What you will do:
Leave out the pictures and copy each record below exactly.

Stored data:
++++++++
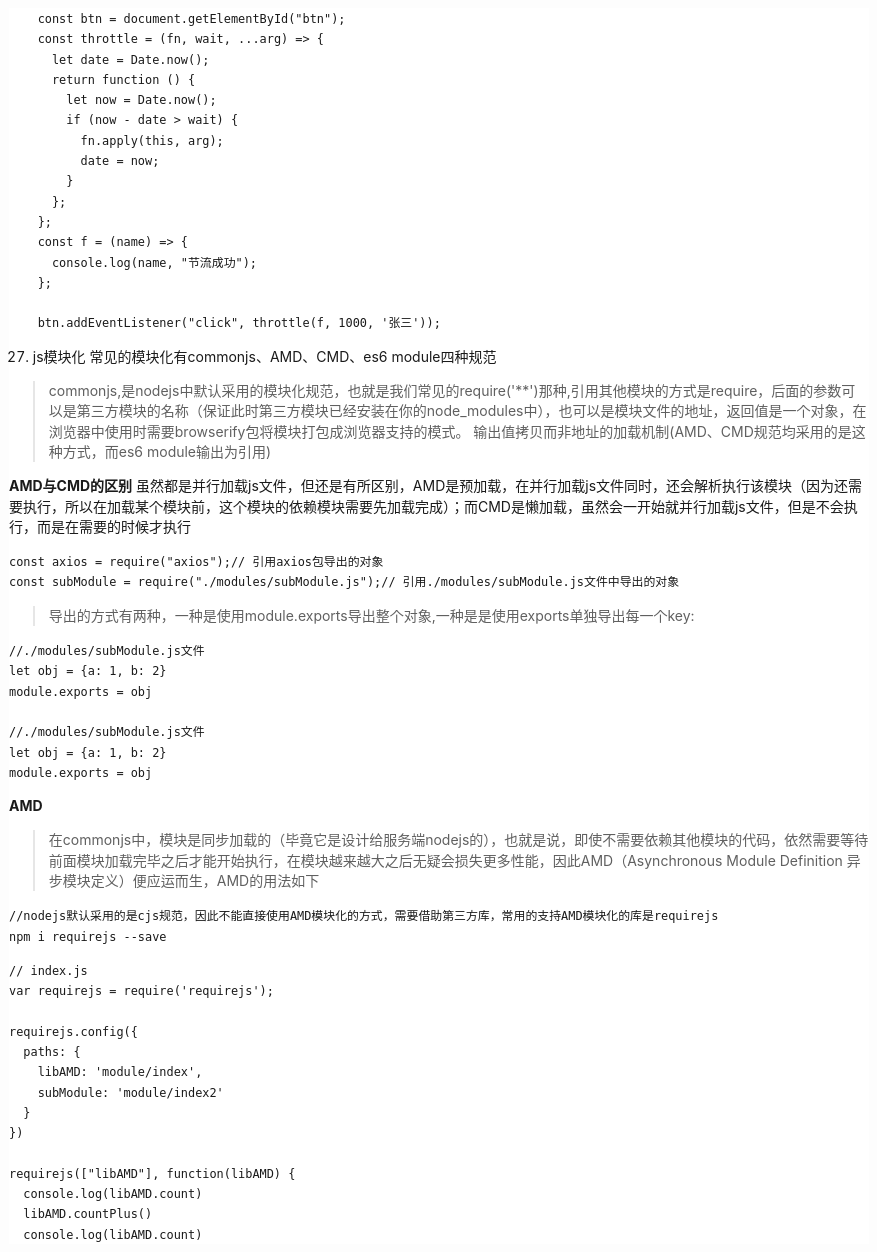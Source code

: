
 ```
    const btn = document.getElementById("btn");
    const throttle = (fn, wait, ...arg) => {
      let date = Date.now();
      return function () {
        let now = Date.now();
        if (now - date > wait) {
          fn.apply(this, arg);
          date = now;
        }
      };
    };
    const f = (name) => {
      console.log(name, "节流成功");
    };

    btn.addEventListener("click", throttle(f, 1000, '张三'));
```


27. js模块化
常见的模块化有commonjs、AMD、CMD、es6 module四种规范
> commonjs,是nodejs中默认采用的模块化规范，也就是我们常见的require('**')那种,引用其他模块的方式是require，后面的参数可以是第三方模块的名称（保证此时第三方模块已经安装在你的node_modules中），也可以是模块文件的地址，返回值是一个对象，在浏览器中使用时需要browserify包将模块打包成浏览器支持的模式。 输出值拷贝而非地址的加载机制(AMD、CMD规范均采用的是这种方式，而es6 module输出为引用)

**AMD与CMD的区别**
虽然都是并行加载js文件，但还是有所区别，AMD是预加载，在并行加载js文件同时，还会解析执行该模块（因为还需要执行，所以在加载某个模块前，这个模块的依赖模块需要先加载完成）；而CMD是懒加载，虽然会一开始就并行加载js文件，但是不会执行，而是在需要的时候才执行
```
const axios = require("axios");// 引用axios包导出的对象
const subModule = require("./modules/subModule.js");// 引用./modules/subModule.js文件中导出的对象
```
> 导出的方式有两种，一种是使用module.exports导出整个对象,一种是是使用exports单独导出每一个key:
```
//./modules/subModule.js文件
let obj = {a: 1, b: 2}
module.exports = obj

//./modules/subModule.js文件
let obj = {a: 1, b: 2}
module.exports = obj
```

**AMD**
> 在commonjs中，模块是同步加载的（毕竟它是设计给服务端nodejs的），也就是说，即使不需要依赖其他模块的代码，依然需要等待前面模块加载完毕之后才能开始执行，在模块越来越大之后无疑会损失更多性能，因此AMD（Asynchronous Module Definition 异步模块定义）便应运而生，AMD的用法如下
```
//nodejs默认采用的是cjs规范，因此不能直接使用AMD模块化的方式，需要借助第三方库，常用的支持AMD模块化的库是requirejs
npm i requirejs --save
```
```
// index.js
var requirejs = require('requirejs');

requirejs.config({
  paths: {
    libAMD: 'module/index',
    subModule: 'module/index2'
  }
})

requirejs(["libAMD"], function(libAMD) {
  console.log(libAMD.count)
  libAMD.countPlus()
  console.log(libAMD.count)

```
++++++++
Exercise result:
Source code

:
 ```
    const btn = document.getElementById("btn");
    const throttle = (fn, wait, ...arg) => {
      let date = Date.now();
      return function () {
        let now = Date.now();
        if (now - date > wait) {
          fn.apply(this, arg);
          date = now;
        }
      };
    };
    const f = (name) => {
      console.log(name, "节流成功");
    };

    btn.addEventListener("click", throttle(f, 1000, '张三'));
```


27. js模块化
常见的模块化有commonjs、AMD、CMD、es6 module四种规范
> commonjs,是nodejs中默认采用的模块化规范，也就是我们常见的require('**')那种,引用其他模块的方式是require，后面的参数可以是第三方模块的名称（保证此时第三方模块已经安装在你的node_modules中），也可以是模块文件的地址，返回值是一个对象，在浏览器中使用时需要browserify包将模块打包成浏览器支持的模式。 输出值拷贝而非地址的加载机制(AMD、CMD规范均采用的是这种方式，而es6 module输出为引用)

**AMD与CMD的区别**
虽然都是并行加载js文件，但还是有所区别，AMD是预加载，在并行加载js文件同时，还会解析执行该模块（因为还需要执行，所以在加载某个模块前，这个模块的依赖模块需要先加载完成）；而CMD是懒加载，虽然会一开始就并行加载js文件，但是不会执行，而是在需要的时候才执行
```
const axios = require("axios");// 引用axios包导出的对象
const subModule = require("./modules/subModule.js");// 引用./modules/subModule.js文件中导出的对象
```
> 导出的方式有两种，一种是使用module.exports导出整个对象,一种是是使用exports单独导出每一个key:
```
//./modules/subModule.js文件
let obj = {a: 1, b: 2}
module.exports = obj

//./modules/subModule.js文件
let obj = {a: 1, b: 2}
module.exports = obj
```

**AMD**
> 在commonjs中，模块是同步加载的（毕竟它是设计给服务端nodejs的），也就是说，即使不需要依赖其他模块的代码，依然需要等待前面模块加载完毕之后才能开始执行，在模块越来越大之后无疑会损失更多性能，因此AMD（Asynchronous Module Definition 异步模块定义）便应运而生，AMD的用法如下
```
//nodejs默认采用的是cjs规范，因此不能直接使用AMD模块化的方式，需要借助第三方库，常用的支持AMD模块化的库是requirejs
npm i requirejs --save
```
```
// index.js
var requirejs = require('requirejs');

requirejs.config({
  paths: {
    libAMD: 'module/index',
    subModule: 'module/index2'
  }
})

requirejs(["libAMD"], function(libAMD) {
  console.log(libAMD.count)
  libAMD.countPlus()
  console.log(libAMD.count)

```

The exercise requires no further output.